Records from a dataset
————

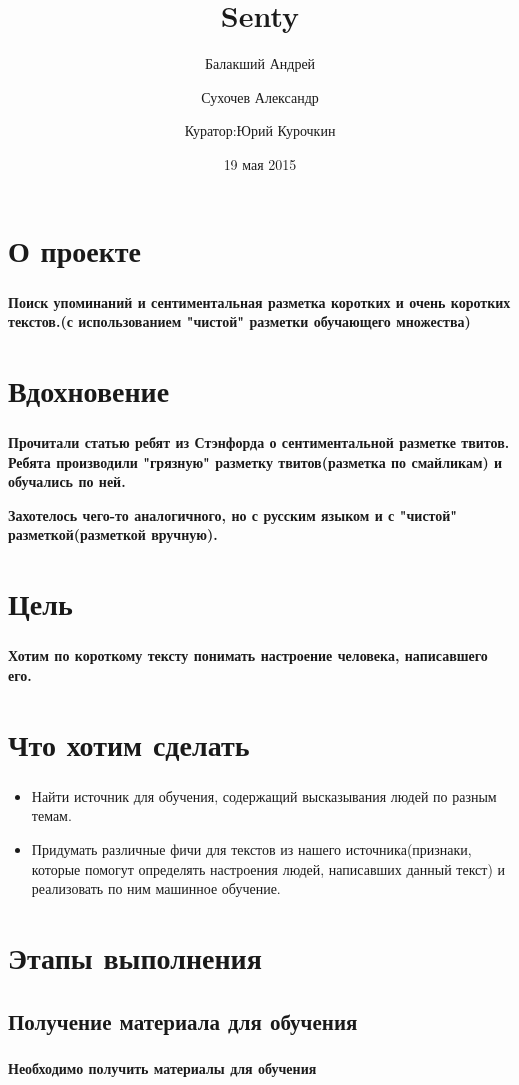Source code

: \documentclass[t]{beamer}
\title{Senty}
\author{Балакший Андрей \and Сухочев Александр 
	\and \newline Куратор:Юрий Курочкин}
\date{19 мая 2015}
\institute[Computer Science Center]
\begin{document}
	\frame[plain]{\titlepage}
	
	
	\section{О проекте}
	\begin{frame}
		\frametitle{\insertsection}
		\textbf{Поиск упоминаний и сентиментальная разметка коротких и 	очень коротких текстов.(с использованием "чистой" разметки обучающего множества)}
	\end{frame}
	
	
	\section{Вдохновение}
	\begin{frame}
		\frametitle{\insertsection}
		\textbf{Прочитали статью ребят из Стэнфорда о сентиментальной разметке твитов. Ребята производили "грязную" разметку твитов(разметка по смайликам) и обучались по ней.}\pause
		
		\textbf{Захотелось чего-то аналогичного, но с русским языком и с "чистой" разметкой(разметкой вручную).}
	\end{frame}
	
	
	\section{Цель}
	\begin{frame}
		\frametitle{\insertsection}
		\textbf{Хотим по короткому тексту понимать настроение человека, написавшего его.}
	\end{frame}
	
	
	\section{Что хотим сделать}
	\begin{frame}
		\frametitle{\insertsection}
		\begin{itemize}
			\item Найти источник для обучения, содержащий высказывания людей по разным темам.	
			\item Придумать различные фичи для текстов из нашего источника(признаки, которые помогут определять настроения людей, написавших данный текст) и реализовать по ним машинное обучение.
		\end{itemize}
	\end{frame}
	
	
	\section{Этапы выполнения}
	\subsection{Получение материала для обучения}
	\begin{frame}
		\frametitle{\insertsection}
		\framesubtitle{\insertsubsection}
		\textbf{Необходимо получить материалы для обучения}
	\end{frame}
	
	
	
	
	
\end{document}
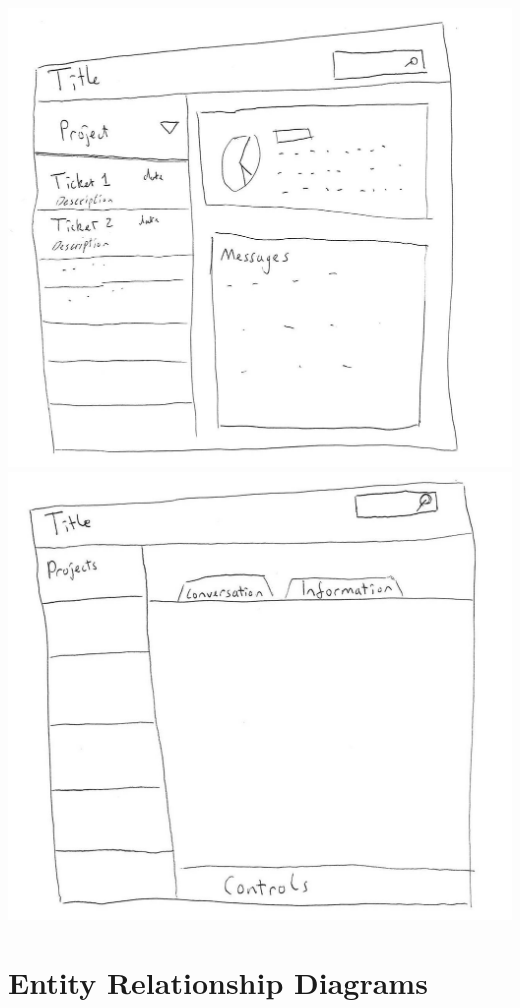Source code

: \documentclass[a4paper]{l3proj}
\begin{document}
\includegraphics[scale=0.35]{mockup1}
\includegraphics[scale=0.35]{mockup2}


\section{Entity Relationship Diagrams}
\end{document}
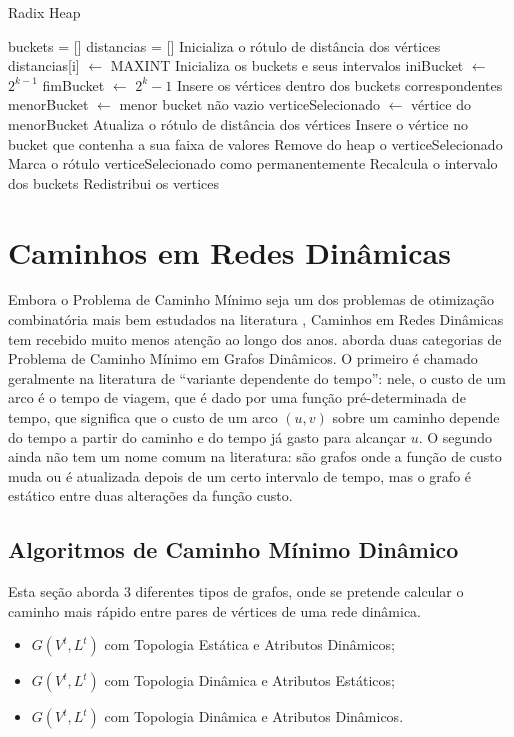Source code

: \begin{algorithm}
\caption{Radix Heap}
\begin{algorithmic}[1]
\State buckets = []
\State distancias = []
\State Inicializa o rótulo de distância dos vértices
  \State distancias[i] $\leftarrow$ MAXINT
\EndFor
\State Inicializa os buckets e seus intervalos
  \State iniBucket $\leftarrow$ $2^{k - 1}$
  \State fimBucket $\leftarrow$ $2^k - 1$
\EndFor
\State Insere os vértices dentro dos buckets correspondentes
  \State menorBucket $\leftarrow$ menor bucket não vazio
    \State verticeSelecionado $\leftarrow$ vértice do menorBucket
      \State Atualiza o rótulo de distância dos vértices \label{trechoradix}
      \State Insere o vértice no bucket que contenha a sua faixa de valores
    \EndFor
    \State Remove do heap o verticeSelecionado
    \State Marca o rótulo verticeSelecionado como permanentemente
  \Else
    \State Recalcula o intervalo dos buckets
    \State Redistribui os vertices
  \EndIf
\EndWhile
\end{algorithmic}
\label{codeRadix}
\end{algorithm}
\FloatBarrier

\section{Caminhos em Redes Dinâmicas}
\label{sec:pathdyn}
Embora o Problema de Caminho Mínimo seja um dos problemas de otimização combinatória mais bem estudados
na literatura \cite{bookahuja}, Caminhos em Redes Dinâmicas tem recebido muito menos atenção ao longo dos anos.
\cite{giacomo} aborda duas categorias de Problema de Caminho Mínimo em Grafos Dinâmicos. O primeiro é chamado
geralmente na literatura de ``variante dependente do tempo'': nele, o custo de um arco é o tempo de viagem, que é dado
por uma função pré-determinada de tempo, que significa que o custo de um arco $(u, v)$ sobre um caminho
depende do tempo a partir do caminho e do tempo já gasto para alcançar $u$.
O segundo ainda não tem um nome comum na literatura: são grafos onde a função de custo muda ou é atualizada
depois de um certo intervalo de tempo, mas o grafo é estático entre duas alterações da função custo.

\subsection{Algoritmos de Caminho Mínimo Dinâmico}
Esta seção aborda 3 diferentes tipos de grafos, onde se pretende calcular o caminho mais rápido entre pares de vértices
de uma rede dinâmica.
\begin{itemize}
\item $G(V^t, L^t)$ com Topologia Estática e Atributos Dinâmicos;
\item $G(V^t, L^t)$ com Topologia Dinâmica e Atributos Estáticos;
\item $G(V^t, L^t)$ com Topologia Dinâmica e Atributos Dinâmicos.
\end{itemize}


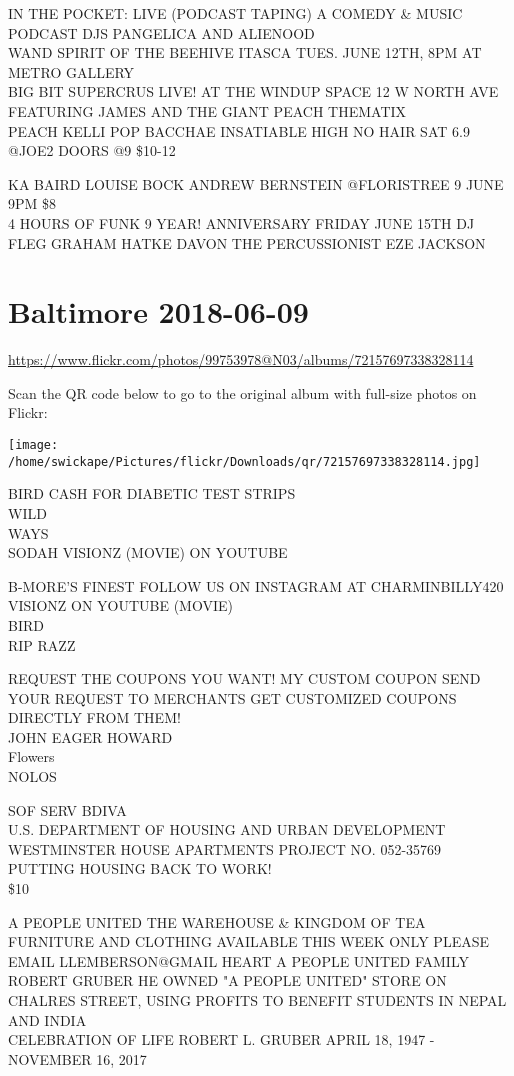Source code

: \documentclass[10pt,letterpaper]{article}
\begin{document}
IN THE POCKET: LIVE (PODCAST TAPING) A COMEDY \& MUSIC PODCAST DJS PANGELICA AND ALIENOOD\\
WAND SPIRIT OF THE BEEHIVE ITASCA TUES. JUNE 12TH, 8PM AT METRO GALLERY\\
BIG BIT SUPERCRUS LIVE! AT THE WINDUP SPACE 12 W NORTH AVE FEATURING JAMES AND THE GIANT PEACH THEMATIX\\
PEACH KELLI POP BACCHAE INSATIABLE HIGH NO HAIR SAT 6.9 @JOE2 DOORS @9 \$10{-}12

KA BAIRD LOUISE BOCK ANDREW BERNSTEIN @FLORISTREE 9 JUNE 9PM \$8\\
4 HOURS OF FUNK 9 YEAR! ANNIVERSARY FRIDAY JUNE 15TH DJ FLEG GRAHAM HATKE DAVON THE PERCUSSIONIST EZE JACKSON


\section*{Baltimore 2018-06-09}

\url{https://www.flickr.com/photos/99753978@N03/albums/72157697338328114}

Scan the QR code below to go to the original album with full-size photos on Flickr:

\texttt{[image: /home/swickape/Pictures/flickr/Downloads/qr/72157697338328114.jpg]}


BIRD CASH FOR DIABETIC TEST STRIPS\\
WILD\\
WAYS\\
SODAH VISIONZ (MOVIE) ON YOUTUBE

B{-}MORE'S FINEST FOLLOW US ON INSTAGRAM AT CHARMINBILLY420\\
VISIONZ ON YOUTUBE (MOVIE)\\
BIRD\\
RIP RAZZ

REQUEST THE COUPONS YOU WANT!  MY CUSTOM COUPON SEND YOUR REQUEST TO MERCHANTS GET CUSTOMIZED COUPONS DIRECTLY FROM THEM!\\
JOHN EAGER HOWARD\\
Flowers\\
NOLOS

SOF SERV BDIVA\\
U.S. DEPARTMENT OF HOUSING AND URBAN DEVELOPMENT WESTMINSTER HOUSE APARTMENTS PROJECT NO. 052{-}35769\\
PUTTING HOUSING BACK TO WORK!\\
\$10

A PEOPLE UNITED THE WAREHOUSE \& KINGDOM OF TEA\\
FURNITURE AND CLOTHING AVAILABLE THIS WEEK ONLY PLEASE EMAIL LLEMBERSON@GMAIL HEART A PEOPLE UNITED FAMILY\\
ROBERT GRUBER HE OWNED "A PEOPLE UNITED" STORE ON CHALRES STREET, USING PROFITS TO BENEFIT STUDENTS IN NEPAL AND INDIA\\
CELEBRATION OF LIFE ROBERT L. GRUBER APRIL 18, 1947 {-} NOVEMBER 16, 2017
\end{document}
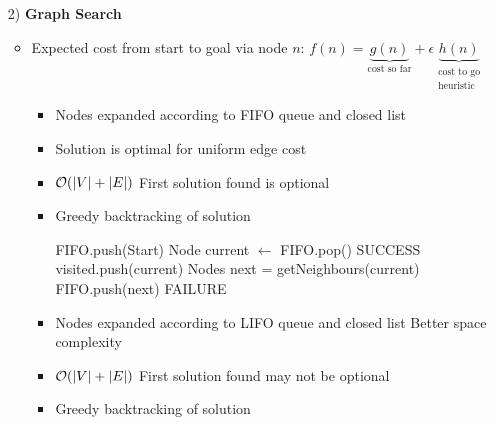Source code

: \begin{itemize}
\begin{itemize}
\begin{itemize}
                \end{itemize}
        \end{itemize}
    \item[2)] \textbf{Graph Search}
        \begin{itemize}
            \item Expected cost from start to goal via node $n$: $f(n) = \underbrace{g(n)}_{\text{cost so far}} + \epsilon \underbrace{h(n)}_{\substack{\text{cost to go} \\ \text{heuristic}}}$
                \begin{itemize}
                    \item Nodes expanded according to FIFO queue and closed list
                    \item Solution is optimal for uniform edge cost
                    \item $\mathcal{O}(|V| + |E|)$
                    \ipro First solution found is optional
                    \item Greedy backtracking of solution
                        \begin{algorithmic}
                            \STATE FIFO.push(Start)
                                \STATE Node current $\leftarrow$ FIFO.pop()
                                    \RETURN SUCCESS
                                \ENDIF
                                \STATE visited.push(current)
                                \STATE Nodes next = getNeighbours(current)
                                    \STATE FIFO.push(next)
                                \ENDFOR
                            \ENDWHILE
                            \RETURN FAILURE
                        \end{algorithmic}
                \end{itemize}
                \begin{itemize}
                    \item Nodes expanded according to LIFO queue and closed list
                    \ipro Better space complexity
                    \item $\mathcal{O}(|V| + |E|)$
                    \icon First solution found may not be optional
                    \item Greedy backtracking of solution

\end{itemize}
\end{itemize}
\end{itemize}
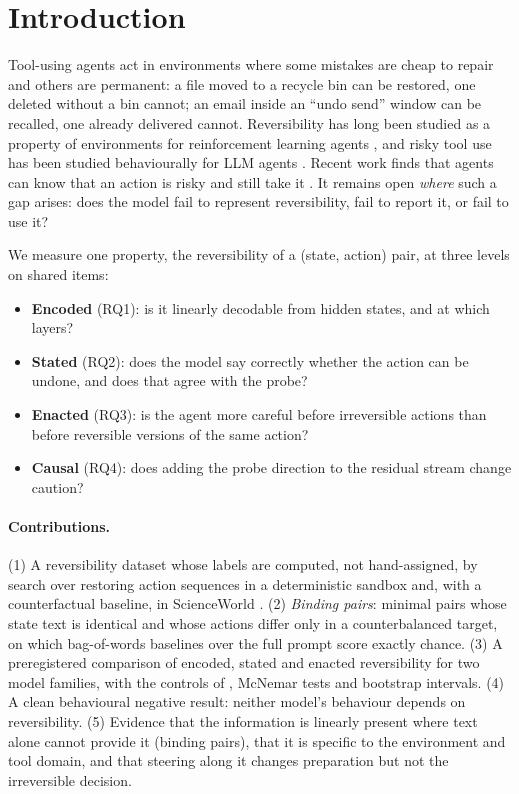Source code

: \documentclass[11pt]{article}
\begin{document}
\section{Introduction}
Tool-using agents act in environments where some mistakes are cheap to repair and others are permanent: a file moved to a recycle bin can be restored, one deleted without a bin cannot; an email inside an ``undo send'' window can be recalled, one already delivered cannot. Reversibility has long been studied as a property of environments for reinforcement learning agents \citep{grinsztajn2021reversibility,krakovna2018relativereachability,turner2020conservative}, and risky tool use has been studied behaviourally for LLM agents \citep{ruan2024toolemu,yin2024safeagentbench,tang2025riskknowledge}. Recent work finds that agents can know that an action is risky and still take it \citep{tang2025riskknowledge}. It remains open \emph{where} such a gap arises: does the model fail to represent reversibility, fail to report it, or fail to use it?

We measure one property, the reversibility of a (state, action) pair, at three levels on shared items:
\begin{itemize}\itemsep0pt
\item \textbf{Encoded} (RQ1): is it linearly decodable from hidden states, and at which layers?
\item \textbf{Stated} (RQ2): does the model say correctly whether the action can be undone, and does that agree with the probe?
\item \textbf{Enacted} (RQ3): is the agent more careful before irreversible actions than before reversible versions of the same action?
\item \textbf{Causal} (RQ4): does adding the probe direction to the residual stream change caution?
\end{itemize}

\paragraph{Contributions.} (1) A reversibility dataset whose labels are computed, not hand-assigned, by search over restoring action sequences in a deterministic sandbox and, with a counterfactual baseline, in ScienceWorld \citep{wang2022scienceworld}. (2) \emph{Binding pairs}: minimal pairs whose state text is identical and whose actions differ only in a counterbalanced target, on which bag-of-words baselines over the full prompt score exactly chance. (3) A preregistered comparison of encoded, stated and enacted reversibility for two model families, with the controls of \citet{hewitt2019controltasks}, McNemar tests and bootstrap intervals. (4) A clean behavioural negative result: neither model's behaviour depends on reversibility. (5) Evidence that the information is linearly present where text alone cannot provide it (binding pairs), that it is specific to the environment and tool domain, and that steering along it changes preparation but not the irreversible decision.
\end{document}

————

## What is required
Scanning the data above, copy out every line where "разметка" is found.

## The completed task
		\textbf{Поиск упоминаний и сентиментальная разметка коротких и 	очень коротких текстов.(с использованием "чистой" разметки обучающего множества)}
		\textbf{Прочитали статью ребят из Стэнфорда о сентиментальной разметке твитов. Ребята производили "грязную" разметку твитов(разметка по смайликам) и обучались по ней.}\pause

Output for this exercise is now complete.